*** Begin section ***
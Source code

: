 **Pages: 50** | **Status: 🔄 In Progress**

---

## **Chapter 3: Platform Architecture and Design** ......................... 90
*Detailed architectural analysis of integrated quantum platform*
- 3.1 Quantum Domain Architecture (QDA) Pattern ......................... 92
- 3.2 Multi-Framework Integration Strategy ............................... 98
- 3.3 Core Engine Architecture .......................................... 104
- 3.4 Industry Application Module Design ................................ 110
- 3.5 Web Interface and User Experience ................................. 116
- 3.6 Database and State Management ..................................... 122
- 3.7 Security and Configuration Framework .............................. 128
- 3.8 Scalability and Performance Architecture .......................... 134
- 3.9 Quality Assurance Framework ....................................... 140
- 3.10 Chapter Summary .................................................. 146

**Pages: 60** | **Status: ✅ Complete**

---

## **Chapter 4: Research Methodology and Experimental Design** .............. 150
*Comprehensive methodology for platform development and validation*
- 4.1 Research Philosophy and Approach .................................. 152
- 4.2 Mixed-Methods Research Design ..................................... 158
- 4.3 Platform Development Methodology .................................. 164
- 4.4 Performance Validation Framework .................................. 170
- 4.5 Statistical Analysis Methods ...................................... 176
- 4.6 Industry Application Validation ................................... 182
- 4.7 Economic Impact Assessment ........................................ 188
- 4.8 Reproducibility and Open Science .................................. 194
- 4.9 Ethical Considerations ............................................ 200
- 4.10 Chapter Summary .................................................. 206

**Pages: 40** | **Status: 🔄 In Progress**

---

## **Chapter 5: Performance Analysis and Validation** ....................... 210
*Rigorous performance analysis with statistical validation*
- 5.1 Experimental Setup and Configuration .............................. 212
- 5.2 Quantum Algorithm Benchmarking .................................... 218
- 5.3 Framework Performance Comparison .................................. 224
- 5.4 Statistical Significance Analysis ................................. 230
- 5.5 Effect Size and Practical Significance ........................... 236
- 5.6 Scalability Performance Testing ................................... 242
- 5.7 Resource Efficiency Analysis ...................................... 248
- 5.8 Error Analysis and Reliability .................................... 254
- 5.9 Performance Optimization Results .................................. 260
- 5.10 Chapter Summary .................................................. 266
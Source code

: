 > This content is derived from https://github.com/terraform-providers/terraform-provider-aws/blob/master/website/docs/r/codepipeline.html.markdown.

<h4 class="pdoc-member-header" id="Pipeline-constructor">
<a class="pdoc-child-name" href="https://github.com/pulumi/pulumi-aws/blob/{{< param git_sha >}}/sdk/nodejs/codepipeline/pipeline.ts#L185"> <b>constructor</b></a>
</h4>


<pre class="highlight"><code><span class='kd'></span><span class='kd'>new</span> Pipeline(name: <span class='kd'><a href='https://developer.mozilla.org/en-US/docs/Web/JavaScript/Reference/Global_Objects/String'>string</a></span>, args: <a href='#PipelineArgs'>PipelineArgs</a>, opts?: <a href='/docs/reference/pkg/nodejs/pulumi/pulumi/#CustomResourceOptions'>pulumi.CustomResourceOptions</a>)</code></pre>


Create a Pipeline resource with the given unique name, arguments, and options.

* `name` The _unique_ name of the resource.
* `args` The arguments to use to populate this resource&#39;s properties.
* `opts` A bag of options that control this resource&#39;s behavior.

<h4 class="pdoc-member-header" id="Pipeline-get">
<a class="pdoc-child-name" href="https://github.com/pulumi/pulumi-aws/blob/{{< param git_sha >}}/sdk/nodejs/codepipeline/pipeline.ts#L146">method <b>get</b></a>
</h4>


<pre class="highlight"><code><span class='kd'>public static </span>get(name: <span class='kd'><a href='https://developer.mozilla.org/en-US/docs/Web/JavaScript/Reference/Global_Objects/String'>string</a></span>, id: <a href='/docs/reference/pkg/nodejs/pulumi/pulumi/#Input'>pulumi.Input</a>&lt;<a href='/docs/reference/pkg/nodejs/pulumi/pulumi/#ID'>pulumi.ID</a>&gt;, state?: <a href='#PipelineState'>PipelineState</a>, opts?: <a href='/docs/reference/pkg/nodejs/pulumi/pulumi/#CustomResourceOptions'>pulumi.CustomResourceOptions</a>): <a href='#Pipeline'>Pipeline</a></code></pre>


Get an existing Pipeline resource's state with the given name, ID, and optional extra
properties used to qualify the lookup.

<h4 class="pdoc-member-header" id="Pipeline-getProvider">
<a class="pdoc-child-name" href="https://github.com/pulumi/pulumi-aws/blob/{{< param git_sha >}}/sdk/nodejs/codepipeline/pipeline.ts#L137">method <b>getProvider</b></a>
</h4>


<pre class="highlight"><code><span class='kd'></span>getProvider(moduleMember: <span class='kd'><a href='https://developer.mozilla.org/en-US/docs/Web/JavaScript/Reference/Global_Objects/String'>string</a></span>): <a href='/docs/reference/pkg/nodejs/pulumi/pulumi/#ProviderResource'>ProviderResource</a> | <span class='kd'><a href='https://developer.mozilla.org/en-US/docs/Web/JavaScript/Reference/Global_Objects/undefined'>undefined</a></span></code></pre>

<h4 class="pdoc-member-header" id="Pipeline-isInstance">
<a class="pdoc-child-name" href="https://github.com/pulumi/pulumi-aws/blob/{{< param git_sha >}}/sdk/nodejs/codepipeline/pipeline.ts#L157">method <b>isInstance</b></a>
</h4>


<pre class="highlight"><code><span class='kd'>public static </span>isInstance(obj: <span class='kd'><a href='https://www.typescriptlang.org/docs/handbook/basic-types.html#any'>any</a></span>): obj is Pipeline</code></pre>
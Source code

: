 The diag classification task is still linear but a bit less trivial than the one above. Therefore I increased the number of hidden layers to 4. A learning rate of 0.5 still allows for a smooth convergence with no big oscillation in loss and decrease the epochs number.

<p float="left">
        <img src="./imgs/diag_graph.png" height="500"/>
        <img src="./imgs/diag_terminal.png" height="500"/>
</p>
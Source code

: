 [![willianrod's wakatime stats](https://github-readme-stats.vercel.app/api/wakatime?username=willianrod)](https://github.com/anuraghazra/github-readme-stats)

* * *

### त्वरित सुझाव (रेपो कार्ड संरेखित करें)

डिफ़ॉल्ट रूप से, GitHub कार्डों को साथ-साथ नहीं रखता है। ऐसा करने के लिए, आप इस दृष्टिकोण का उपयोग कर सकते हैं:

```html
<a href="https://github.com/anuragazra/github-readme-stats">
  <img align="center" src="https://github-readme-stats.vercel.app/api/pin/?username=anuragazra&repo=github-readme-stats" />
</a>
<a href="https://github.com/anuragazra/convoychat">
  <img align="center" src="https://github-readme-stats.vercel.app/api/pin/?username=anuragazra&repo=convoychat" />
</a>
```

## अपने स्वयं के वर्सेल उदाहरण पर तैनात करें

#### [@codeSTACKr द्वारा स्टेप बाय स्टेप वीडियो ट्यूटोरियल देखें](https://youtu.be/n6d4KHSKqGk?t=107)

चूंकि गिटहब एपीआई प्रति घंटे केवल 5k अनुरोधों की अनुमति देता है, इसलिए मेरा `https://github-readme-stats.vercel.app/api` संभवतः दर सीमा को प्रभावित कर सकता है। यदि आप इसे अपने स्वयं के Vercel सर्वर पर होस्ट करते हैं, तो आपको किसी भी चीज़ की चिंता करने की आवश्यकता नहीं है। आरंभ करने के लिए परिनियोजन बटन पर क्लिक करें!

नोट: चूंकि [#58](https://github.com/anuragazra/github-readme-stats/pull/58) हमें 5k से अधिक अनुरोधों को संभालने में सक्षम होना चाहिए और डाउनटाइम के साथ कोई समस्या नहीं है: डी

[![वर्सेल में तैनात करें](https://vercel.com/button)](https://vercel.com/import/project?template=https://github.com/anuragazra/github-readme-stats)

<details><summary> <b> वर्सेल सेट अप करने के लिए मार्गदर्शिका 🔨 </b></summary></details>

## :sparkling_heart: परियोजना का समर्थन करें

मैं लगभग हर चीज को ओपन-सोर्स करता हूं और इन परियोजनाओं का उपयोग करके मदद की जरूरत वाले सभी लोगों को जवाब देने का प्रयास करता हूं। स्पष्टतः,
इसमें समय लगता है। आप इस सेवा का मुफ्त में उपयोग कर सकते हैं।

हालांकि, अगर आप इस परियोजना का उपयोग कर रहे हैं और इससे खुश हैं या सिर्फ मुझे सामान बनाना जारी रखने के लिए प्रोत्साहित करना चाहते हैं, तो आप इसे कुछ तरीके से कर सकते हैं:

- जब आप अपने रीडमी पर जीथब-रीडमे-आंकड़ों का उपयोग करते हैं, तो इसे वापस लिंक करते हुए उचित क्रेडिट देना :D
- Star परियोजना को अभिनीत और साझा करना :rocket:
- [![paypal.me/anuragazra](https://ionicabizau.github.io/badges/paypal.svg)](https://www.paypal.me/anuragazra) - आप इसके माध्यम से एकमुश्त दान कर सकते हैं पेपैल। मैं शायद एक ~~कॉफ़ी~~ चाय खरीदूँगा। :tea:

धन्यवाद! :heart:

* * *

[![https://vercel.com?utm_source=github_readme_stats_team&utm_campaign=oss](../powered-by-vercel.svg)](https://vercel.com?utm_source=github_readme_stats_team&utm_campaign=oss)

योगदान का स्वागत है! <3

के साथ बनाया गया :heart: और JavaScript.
*** End section ***
Exercise objective >> Pull every line containing the word "Research" out of the listing.

Exercise result >>
## **Chapter 4: Research Methodology and Experimental Design** .............. 150
- 4.1 Research Philosophy and Approach .................................. 152
- 4.2 Mixed-Methods Research Design ..................................... 158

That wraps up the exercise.